Exercise prompt:
The data below should be restated word for word, pictures omitted.

--- Information given Enclosed Below ---

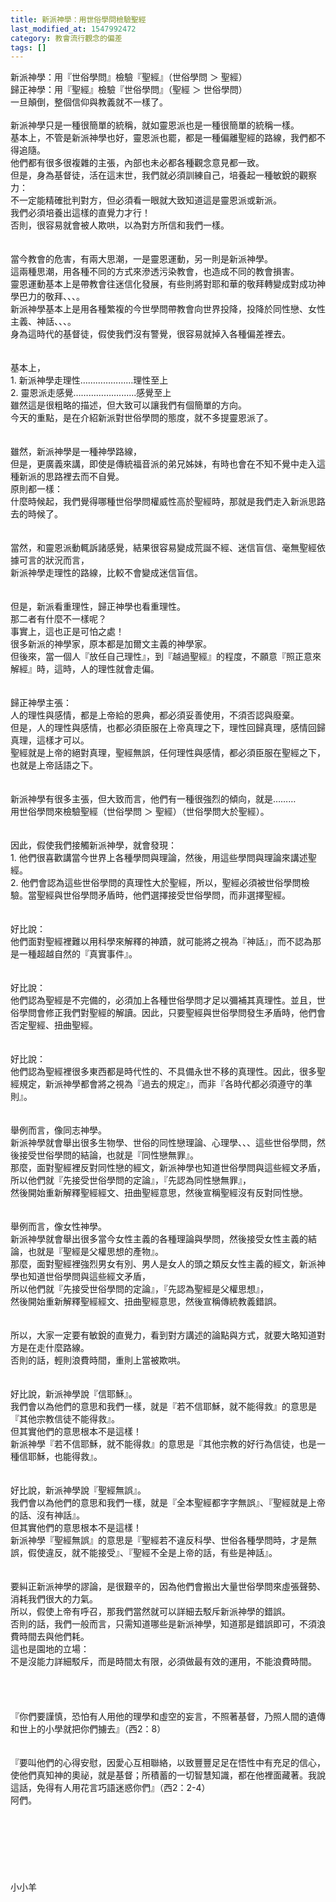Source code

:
 ```yaml
---
title: 新派神學：用世俗學問檢驗聖經
last_modified_at: 1547992472
category: 教會流行觀念的偏差
tags: []
---
```


<p>新派神學：用『世俗學問』檢驗『聖經』（世俗學問 ＞ 聖經）<br/>歸正神學：用『聖經』檢驗『世俗學問』（聖經 ＞ 世俗學問）<br/>一旦顛倒，整個信仰與教義就不一樣了。<br/><br/><!--more-->新派神學只是一種很簡單的統稱，就如靈恩派也是一種很簡單的統稱一樣。<br/>基本上，不管是新派神學也好，靈恩派也罷，都是一種偏離聖經的路線，我們都不得追隨。<br/>他們都有很多很複雜的主張，內部也未必都各種觀念意見都一致。<br/>但是，身為基督徒，活在這末世，我們就必須訓練自己，培養起一種敏銳的觀察力：<br/>不一定能精確批判對方，但必須看一眼就大致知道這是靈恩派或新派。<br/>我們必須培養出這樣的直覺力才行！<br/>否則，很容易就會被人欺哄，以為對方所信和我們一樣。<br/><br/><br/>當今教會的危害，有兩大思潮，一是靈恩運動，另一則是新派神學。<br/>這兩種思潮，用各種不同的方式來滲透污染教會，也造成不同的教會損害。<br/>靈恩運動基本上是帶教會往迷信化發展，有些則將對耶和華的敬拜轉變成對成功神學巴力的敬拜、、、。<br/>新派神學基本上是用各種繁複的今世學問帶教會向世界投降，投降於同性戀、女性主義、神話、、、。<br/>身為這時代的基督徒，假使我們沒有警覺，很容易就掉入各種偏差裡去。<br/><br/><br/>基本上，<br/>1.	新派神學走理性…………………理性至上<br/>2.	靈恩派走感覺……………….......感覺至上<br/>雖然這是很粗略的描述，但大致可以讓我們有個簡單的方向。<br/>今天的重點，是在介紹新派對世俗學問的態度，就不多提靈恩派了。<br/><br/><br/>雖然，新派神學是一種神學路線，<br/>但是，更廣義來講，即使是傳統福音派的弟兄姊妹，有時也會在不知不覺中走入這種新派的思路裡去而不自覺。<br/>原則都一樣：<br/>什麼時候起，我們覺得哪種世俗學問權威性高於聖經時，那就是我們走入新派思路去的時候了。<br/><br/><br/>當然，和靈恩派動輒訴諸感覺，結果很容易變成荒誕不經、迷信盲信、毫無聖經依據可言的狀況而言，<br/>新派神學走理性的路線，比較不會變成迷信盲信。<br/><br/><br/>但是，新派看重理性，歸正神學也看重理性。<br/>那二者有什麼不一樣呢？<br/>事實上，這也正是可怕之處！<br/>很多新派的神學家，原本都是加爾文主義的神學家。<br/>但後來，當一個人『放任自己理性』，到『越過聖經』的程度，不願意『照正意來解經』時，這時，人的理性就會走偏。<br/><br/><br/>歸正神學主張：<br/>人的理性與感情，都是上帝給的恩典，都必須妥善使用，不須否認與廢棄。<br/>但是，人的理性與感情，也都必須臣服在上帝真理之下，理性回歸真理，感情回歸真理，這樣才可以。<br/>聖經就是上帝的絕對真理，聖經無誤，任何理性與感情，都必須臣服在聖經之下，也就是上帝話語之下。<br/><br/><br/>新派神學有很多主張，但大致而言，他們有一種很強烈的傾向，就是………<br/>用世俗學問來檢驗聖經（世俗學問 ＞ 聖經）（世俗學問大於聖經）。<br/><br/><br/>因此，假使我們接觸新派神學，就會發現：<br/>1.	他們很喜歡講當今世界上各種學問與理論，然後，用這些學問與理論來講述聖經。<br/>2.	他們會認為這些世俗學問的真理性大於聖經，所以，聖經必須被世俗學問檢驗。當聖經與世俗學問矛盾時，他們選擇接受世俗學問，而非選擇聖經。<br/><br/><br/>好比說：<br/>他們面對聖經裡難以用科學來解釋的神蹟，就可能將之視為『神話』，而不認為那是一種超越自然的『真實事件』。<br/><br/><br/>好比說：<br/>他們認為聖經是不完備的，必須加上各種世俗學問才足以彌補其真理性。並且，世俗學問會修正我們對聖經的解讀。因此，只要聖經與世俗學問發生矛盾時，他們會否定聖經、扭曲聖經。<br/><br/><br/>好比說：<br/>他們認為聖經裡很多東西都是時代性的、不具備永世不移的真理性。因此，很多聖經規定，新派神學都會將之視為『過去的規定』，而非『各時代都必須遵守的準則』。<br/><br/><br/>舉例而言，像同志神學。<br/>新派神學就會舉出很多生物學、世俗的同性戀理論、心理學、、、這些世俗學問，然後接受世俗學問的結論，也就是『同性戀無罪』。<br/>那麼，面對聖經裡反對同性戀的經文，新派神學也知道世俗學問與這些經文矛盾，<br/>所以他們就『先接受世俗學問的定論』，『先認為同性戀無罪』，<br/>然後開始重新解釋聖經經文、扭曲聖經意思，然後宣稱聖經沒有反對同性戀。<br/><br/><br/>舉例而言，像女性神學。<br/>新派神學就會舉出很多當今女性主義的各種理論與學問，然後接受女性主義的結論，也就是『聖經是父權思想的產物』。<br/>那麼，面對聖經裡強烈男女有別、男人是女人的頭之類反女性主義的經文，新派神學也知道世俗學問與這些經文矛盾，<br/>所以他們就『先接受世俗學問的定論』，『先認為聖經是父權思想』，<br/>然後開始重新解釋聖經經文、扭曲聖經意思，然後宣稱傳統教義錯誤。<br/><br/><br/>所以，大家一定要有敏銳的直覺力，看到對方講述的論點與方式，就要大略知道對方是在走什麼路線。<br/>否則的話，輕則浪費時間，重則上當被欺哄。<br/><br/><br/>好比說，新派神學說『信耶穌』。<br/>我們會以為他們的意思和我們一樣，就是『若不信耶穌，就不能得救』的意思是『其他宗教信徒不能得救』。<br/>但其實他們的意思根本不是這樣！<br/>新派神學『若不信耶穌，就不能得救』的意思是『其他宗教的好行為信徒，也是一種信耶穌，也能得救』。<br/><br/><br/>好比說，新派神學說『聖經無誤』。<br/>我們會以為他們的意思和我們一樣，就是『全本聖經都字字無誤』、『聖經就是上帝的話、沒有神話』。<br/>但其實他們的意思根本不是這樣！<br/>新派神學『聖經無誤』的意思是『聖經若不違反科學、世俗各種學問時，才是無誤，假使違反，就不能接受』、『聖經不全是上帝的話，有些是神話』。<br/><br/><br/>要糾正新派神學的謬論，是很艱辛的，因為他們會搬出大量世俗學問來虛張聲勢、消耗我們很大的力氣。<br/>所以，假使上帝有呼召，那我們當然就可以詳細去駁斥新派神學的錯誤。<br/>否則的話，我們一般而言，只需知道哪些是新派神學，知道那是錯誤即可，不須浪費時間去與他們耗。<br/>這也是園地的立場：<br/>不是沒能力詳細駁斥，而是時間太有限，必須做最有效的運用，不能浪費時間。<br/><br/><br/><br/><br/>『你們要謹慎，恐怕有人用他的理學和虛空的妄言，不照著基督，乃照人間的遺傳和世上的小學就把你們擄去』（西2：8）<br/><br/><br/>『要叫他們的心得安慰，因愛心互相聯絡，以致豐豐足足在悟性中有充足的信心，使他們真知神的奧祕，就是基督；所積蓄的一切智慧知識，都在他裡面藏著。我說這話，免得有人用花言巧語迷惑你們』（西2：2-4）<br/>阿們。<br/><br/><br/><br/><br/><br/><br/><br/>小小羊<br/></p>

--- End of Enclosed Information given ---

Task answer:
Source code

:
 ```yaml
---
title: 新派神學：用世俗學問檢驗聖經
last_modified_at: 1547992472
category: 教會流行觀念的偏差
tags: []
---
```


<p>新派神學：用『世俗學問』檢驗『聖經』（世俗學問 ＞ 聖經）<br/>歸正神學：用『聖經』檢驗『世俗學問』（聖經 ＞ 世俗學問）<br/>一旦顛倒，整個信仰與教義就不一樣了。<br/><br/><!--more-->新派神學只是一種很簡單的統稱，就如靈恩派也是一種很簡單的統稱一樣。<br/>基本上，不管是新派神學也好，靈恩派也罷，都是一種偏離聖經的路線，我們都不得追隨。<br/>他們都有很多很複雜的主張，內部也未必都各種觀念意見都一致。<br/>但是，身為基督徒，活在這末世，我們就必須訓練自己，培養起一種敏銳的觀察力：<br/>不一定能精確批判對方，但必須看一眼就大致知道這是靈恩派或新派。<br/>我們必須培養出這樣的直覺力才行！<br/>否則，很容易就會被人欺哄，以為對方所信和我們一樣。<br/><br/><br/>當今教會的危害，有兩大思潮，一是靈恩運動，另一則是新派神學。<br/>這兩種思潮，用各種不同的方式來滲透污染教會，也造成不同的教會損害。<br/>靈恩運動基本上是帶教會往迷信化發展，有些則將對耶和華的敬拜轉變成對成功神學巴力的敬拜、、、。<br/>新派神學基本上是用各種繁複的今世學問帶教會向世界投降，投降於同性戀、女性主義、神話、、、。<br/>身為這時代的基督徒，假使我們沒有警覺，很容易就掉入各種偏差裡去。<br/><br/><br/>基本上，<br/>1.	新派神學走理性…………………理性至上<br/>2.	靈恩派走感覺……………….......感覺至上<br/>雖然這是很粗略的描述，但大致可以讓我們有個簡單的方向。<br/>今天的重點，是在介紹新派對世俗學問的態度，就不多提靈恩派了。<br/><br/><br/>雖然，新派神學是一種神學路線，<br/>但是，更廣義來講，即使是傳統福音派的弟兄姊妹，有時也會在不知不覺中走入這種新派的思路裡去而不自覺。<br/>原則都一樣：<br/>什麼時候起，我們覺得哪種世俗學問權威性高於聖經時，那就是我們走入新派思路去的時候了。<br/><br/><br/>當然，和靈恩派動輒訴諸感覺，結果很容易變成荒誕不經、迷信盲信、毫無聖經依據可言的狀況而言，<br/>新派神學走理性的路線，比較不會變成迷信盲信。<br/><br/><br/>但是，新派看重理性，歸正神學也看重理性。<br/>那二者有什麼不一樣呢？<br/>事實上，這也正是可怕之處！<br/>很多新派的神學家，原本都是加爾文主義的神學家。<br/>但後來，當一個人『放任自己理性』，到『越過聖經』的程度，不願意『照正意來解經』時，這時，人的理性就會走偏。<br/><br/><br/>歸正神學主張：<br/>人的理性與感情，都是上帝給的恩典，都必須妥善使用，不須否認與廢棄。<br/>但是，人的理性與感情，也都必須臣服在上帝真理之下，理性回歸真理，感情回歸真理，這樣才可以。<br/>聖經就是上帝的絕對真理，聖經無誤，任何理性與感情，都必須臣服在聖經之下，也就是上帝話語之下。<br/><br/><br/>新派神學有很多主張，但大致而言，他們有一種很強烈的傾向，就是………<br/>用世俗學問來檢驗聖經（世俗學問 ＞ 聖經）（世俗學問大於聖經）。<br/><br/><br/>因此，假使我們接觸新派神學，就會發現：<br/>1.	他們很喜歡講當今世界上各種學問與理論，然後，用這些學問與理論來講述聖經。<br/>2.	他們會認為這些世俗學問的真理性大於聖經，所以，聖經必須被世俗學問檢驗。當聖經與世俗學問矛盾時，他們選擇接受世俗學問，而非選擇聖經。<br/><br/><br/>好比說：<br/>他們面對聖經裡難以用科學來解釋的神蹟，就可能將之視為『神話』，而不認為那是一種超越自然的『真實事件』。<br/><br/><br/>好比說：<br/>他們認為聖經是不完備的，必須加上各種世俗學問才足以彌補其真理性。並且，世俗學問會修正我們對聖經的解讀。因此，只要聖經與世俗學問發生矛盾時，他們會否定聖經、扭曲聖經。<br/><br/><br/>好比說：<br/>他們認為聖經裡很多東西都是時代性的、不具備永世不移的真理性。因此，很多聖經規定，新派神學都會將之視為『過去的規定』，而非『各時代都必須遵守的準則』。<br/><br/><br/>舉例而言，像同志神學。<br/>新派神學就會舉出很多生物學、世俗的同性戀理論、心理學、、、這些世俗學問，然後接受世俗學問的結論，也就是『同性戀無罪』。<br/>那麼，面對聖經裡反對同性戀的經文，新派神學也知道世俗學問與這些經文矛盾，<br/>所以他們就『先接受世俗學問的定論』，『先認為同性戀無罪』，<br/>然後開始重新解釋聖經經文、扭曲聖經意思，然後宣稱聖經沒有反對同性戀。<br/><br/><br/>舉例而言，像女性神學。<br/>新派神學就會舉出很多當今女性主義的各種理論與學問，然後接受女性主義的結論，也就是『聖經是父權思想的產物』。<br/>那麼，面對聖經裡強烈男女有別、男人是女人的頭之類反女性主義的經文，新派神學也知道世俗學問與這些經文矛盾，<br/>所以他們就『先接受世俗學問的定論』，『先認為聖經是父權思想』，<br/>然後開始重新解釋聖經經文、扭曲聖經意思，然後宣稱傳統教義錯誤。<br/><br/><br/>所以，大家一定要有敏銳的直覺力，看到對方講述的論點與方式，就要大略知道對方是在走什麼路線。<br/>否則的話，輕則浪費時間，重則上當被欺哄。<br/><br/><br/>好比說，新派神學說『信耶穌』。<br/>我們會以為他們的意思和我們一樣，就是『若不信耶穌，就不能得救』的意思是『其他宗教信徒不能得救』。<br/>但其實他們的意思根本不是這樣！<br/>新派神學『若不信耶穌，就不能得救』的意思是『其他宗教的好行為信徒，也是一種信耶穌，也能得救』。<br/><br/><br/>好比說，新派神學說『聖經無誤』。<br/>我們會以為他們的意思和我們一樣，就是『全本聖經都字字無誤』、『聖經就是上帝的話、沒有神話』。<br/>但其實他們的意思根本不是這樣！<br/>新派神學『聖經無誤』的意思是『聖經若不違反科學、世俗各種學問時，才是無誤，假使違反，就不能接受』、『聖經不全是上帝的話，有些是神話』。<br/><br/><br/>要糾正新派神學的謬論，是很艱辛的，因為他們會搬出大量世俗學問來虛張聲勢、消耗我們很大的力氣。<br/>所以，假使上帝有呼召，那我們當然就可以詳細去駁斥新派神學的錯誤。<br/>否則的話，我們一般而言，只需知道哪些是新派神學，知道那是錯誤即可，不須浪費時間去與他們耗。<br/>這也是園地的立場：<br/>不是沒能力詳細駁斥，而是時間太有限，必須做最有效的運用，不能浪費時間。<br/><br/><br/><br/><br/>『你們要謹慎，恐怕有人用他的理學和虛空的妄言，不照著基督，乃照人間的遺傳和世上的小學就把你們擄去』（西2：8）<br/><br/><br/>『要叫他們的心得安慰，因愛心互相聯絡，以致豐豐足足在悟性中有充足的信心，使他們真知神的奧祕，就是基督；所積蓄的一切智慧知識，都在他裡面藏著。我說這話，免得有人用花言巧語迷惑你們』（西2：2-4）<br/>阿們。<br/><br/><br/><br/><br/><br/><br/><br/>小小羊<br/></p>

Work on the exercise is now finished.